Exit Planning: The Beginning, Not the End

Many business owners perceive exit planning as the end, and in not wanting to consider the end of a business into which they’ve poured their expertise and years of labor, they ignore it. Perhaps they have an estate plan or buy-sell agreement, so they figure they don’t need an exit plan. Those plans may cover an unexpected death and provide for contingency, but they don’t encompass the full scope of exit planning.

Think about traveling on the highway: The exit ramp you take isn’t a dead end; it’s simply a road to a new route. You should think about exiting your business the same way. It’s not the end of your journey; it’s a new path to enjoying retirement or your next big adventure.

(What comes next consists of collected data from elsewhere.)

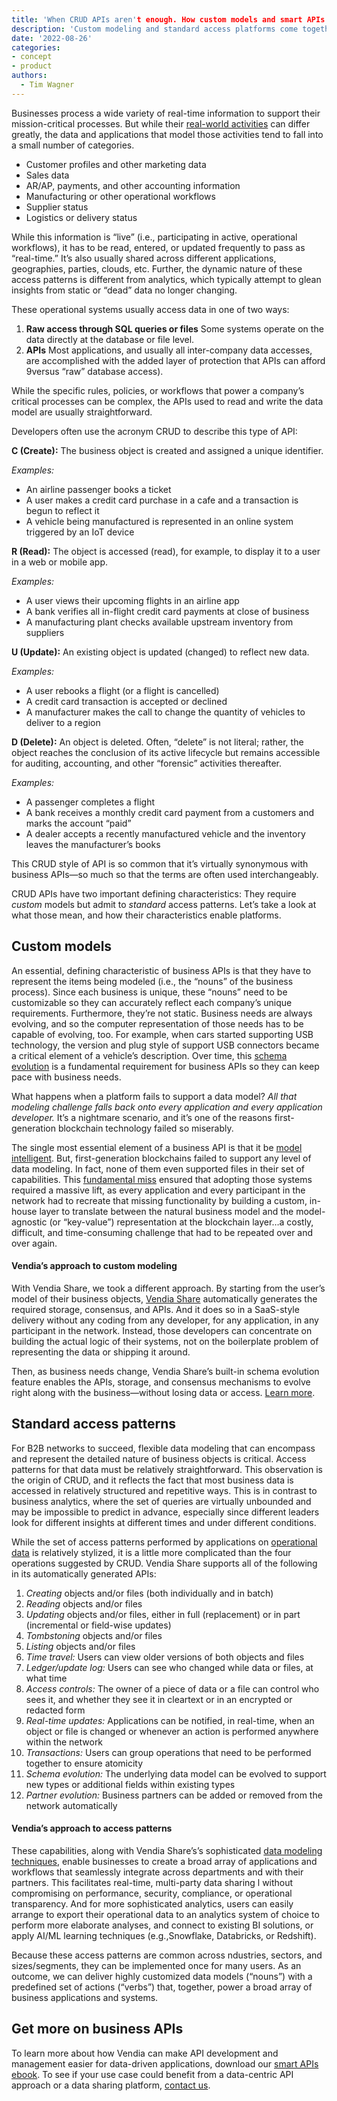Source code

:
 ```yaml
---
title: 'When CRUD APIs aren't enough. How custom models and smart APIs create better data sharing solutions'
description: 'Custom modeling and standard access platforms come together to make next-gen business APIs'
date: '2022-08-26'
categories:
- concept
- product
authors:
  - Tim Wagner
---
```



Businesses process a wide variety of real-time information to support their mission-critical processes. But while their [real-world activities](https://www.vendia.net/blog/supply-chain-is-broken-can-blockchain-fix-it) can differ greatly, the data and applications that model those activities tend to fall into a small number of categories.


* Customer profiles and other marketing data
* Sales data
* AR/AP, payments, and other accounting information
* Manufacturing or other operational workflows
* Supplier status
* Logistics or delivery status

While this information is “live” (i.e., participating in active, operational workflows), it has to be read, entered, or updated frequently to pass as “real-time.” It’s also usually shared across different applications, geographies, parties, clouds, etc. Further, the dynamic nature of these access patterns is different from analytics, which typically attempt to glean insights from static or “dead” data no longer changing.

These operational systems usually access data in one of two ways:



1. **Raw access through SQL queries or files** Some systems operate on the data directly at the database or file level.
2. **APIs** Most applications, and usually all inter-company data accesses, are accomplished with the added layer of protection that APIs can afford 9versus “raw” database access).

While the specific rules, policies, or workflows that power a company’s critical processes can be complex, the APIs used to read and write the data model are usually straightforward.

Developers often use the acronym CRUD to describe this type of API:

**C (Create):** The business object is created and assigned a unique identifier. 

_Examples:_ 



* An airline passenger books a ticket
* A user makes a credit card purchase in a cafe and a transaction is begun to reflect it
* A vehicle being manufactured is represented in an online system triggered by an IoT device

**R (Read):** The object is accessed (read), for example, to display it to a user in a web or mobile app. 

_Examples:_



* A user views their upcoming flights in an airline app
* A bank verifies all in-flight credit card payments at close of business
* A manufacturing plant checks available upstream inventory from suppliers

**U (Update):** An existing object is updated (changed) to reflect new data.

_Examples:_



* A user rebooks a flight (or a flight is cancelled)
* A credit card transaction is accepted or declined
* A manufacturer makes the call to change the quantity of vehicles to deliver to a region

**D (Delete):** An object is deleted. Often, “delete” is not literal; rather, the object reaches the conclusion of its active lifecycle but remains accessible for auditing, accounting, and other “forensic” activities thereafter.

_Examples:_ 



* A passenger completes a flight
* A bank receives a monthly credit card payment from a customers and marks the account “paid”
* A dealer accepts a recently manufactured vehicle and the inventory leaves the manufacturer’s books

This CRUD style of API is so common that it’s virtually synonymous with business APIs—so much so that the terms are often used interchangeably. 

CRUD APIs have two important defining characteristics: They require _custom_ models but admit to _standard_ access patterns. Let’s take a look at what those mean, and how their characteristics enable platforms.


## Custom models

An essential, defining characteristic of business APIs is that they have to represent the items being modeled (i.e., the “nouns” of the business process). Since each business is unique, these “nouns” need to be customizable so they can accurately reflect each company’s unique requirements. Furthermore, they’re not static. Business needs are always evolving, and so the computer representation of those needs has to be capable of evolving, too. For example, when cars started supporting USB technology, the version and plug style of support USB connectors became a critical element of a vehicle’s description. Over time, this [schema evolution](https://www.vendia.net/blog/schema-evolution) is a fundamental requirement for business APIs so they can keep pace with business needs.

What happens when a platform fails to support a data model? _All that modeling challenge falls back onto every application and every application developer._ It’s a nightmare scenario, and it’s one of the reasons first-generation blockchain technology failed so miserably. 

The single most essential element of a business API is that it be [model intelligent](https://www.vendia.net/blog/ask-the-expert-apis). But, first-generation blockchains failed to support any level of data modeling. In fact, none of them even supported files in their set of capabilities. This [fundamental miss](https://www.vendia.net/blog/why-blockchains-databases-api-cannot-standalone-as-it-solutions) ensured that adopting those systems required a massive lift, as every application and every participant in the network had to recreate that missing functionality by building a custom, in-house layer to translate between the natural business model and the model-agnostic (or “key-value”) representation at the blockchain layer…a costly, difficult, and time-consuming challenge that had to be repeated over and over again.


#### Vendia’s approach to custom modeling

With Vendia Share, we took a different approach. By starting from the user’s model of their business objects, [Vendia Share](https://vendia.net/product) automatically generates the required storage, consensus, and APIs. And it does so in a SaaS-style delivery without any coding from any developer, for any application, in any participant in the network. Instead, those developers can concentrate on building the actual logic of their systems, not on the boilerplate problem of representing the data or shipping it around. 

Then, as business needs change, Vendia Share’s built-in schema evolution feature enables the APIs, storage, and consensus mechanisms to evolve right along with the business—without losing data or access. [Learn more](https://vendia.net).


## Standard access patterns

For B2B networks to succeed, flexible data modeling that can encompass and represent the detailed nature of business objects is critical. Access patterns for that data must be relatively straightforward. This observation is the origin of CRUD, and it reflects the fact that most business data is accessed in relatively structured and repetitive ways. This is in contrast to business analytics, where the set of queries are virtually unbounded and may be impossible to predict in advance, especially since different leaders look for different insights at different times and under different conditions.

While the set of access patterns performed by applications on [operational data](https://www.vendia.net/blog/what-is-operational-data-sharing) is relatively stylized, it is a little more complicated than the four operations suggested by CRUD. Vendia Share supports all of the following in its automatically generated APIs:



1. _Creating_ objects and/or files (both individually and in batch)
2. _Reading_ objects and/or files
3. _Updating_ objects and/or files, either in full (replacement) or in part (incremental or field-wise updates)
4. _Tombstoning_ objects and/or files
5. _Listing_ objects and/or files
6. _Time travel:_ Users can view older versions of both objects and files
7. _Ledger/update log:_ Users can see who changed while data or files, at what time
8. _Access controls:_ The owner of a piece of data or a file can control who sees it, and whether they see it in cleartext or in an encrypted or redacted form
9. _Real-time updates:_ Applications can be notified, in real-time, when an object or file is changed or whenever an action is performed anywhere within the network
10. _Transactions:_ Users can group operations that need to be performed together to ensure atomicity
11. _Schema evolution:_ The underlying data model can be evolved to support new types or additional fields within existing types
12. _Partner evolution:_ Business partners can be added or removed from the network automatically


#### Vendia’s approach to access patterns

These capabilities, along with Vendia Share’s’s sophisticated [data modeling techniques](https://www.vendia.net/blog/top-10-data-modeling-techniques), enable businesses to create a broad array of applications and workflows that seamlessly integrate across departments and with their partners. This facilitates real-time, multi-party data sharing l without compromising on performance, security, compliance, or operational transparency. And for more sophisticated analytics, users can easily arrange to export their operational data to an analytics system of choice to perform more elaborate analyses, and connect to existing BI solutions, or apply AI/ML learning techniques (e.g.,Snowflake, Databricks, or Redshift).

Because these access patterns are common across ndustries, sectors, and sizes/segments, they can be implemented once for many users. As an outcome, we can deliver highly customized data models (“nouns”) with a predefined set of actions (“verbs”) that, together, power a broad array of business applications and systems.


## Get more on business APIs

To learn more about how Vendia can make API development and management easier for data-driven applications, download our [smart APIs ebook](https://www.vendia.net/resources/smart-apis). To see if your use case could benefit from a data-centric API approach or a data sharing platform, [contact us](https://www.vendia.net/contact-us).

Unlike estate planning or contingency planning, exit planning deals with what happens when you don’t die unexpectedly. Living negates your estate plan! A well-developed exit plan paves the way for you to fully enjoy all that you’ve worked for. At some point, you may look forward to retirement or pursuing another dream and will need to use the net proceeds from your business to fund it. Without proper planning, you may find it very difficult to unlock the assets in your business, or worse, leave money on the table at closing.

With a thorough exit plan, you can begin building value in your business to ensure you realize the greatest amount for it, and you can put all the necessary pieces in place for a smooth transition whether you plan to sell or transfer your business to family members or employees.

Exit planning makes sense even if your exit ramp is a long way down the road. As with all financial planning, the sooner you begin the better off you’ll be in the long run. Your exit plan is your map to your future. Create one now rather than aimlessly traveling down the road. Don’t discover when it’s too late that your exit is just ahead.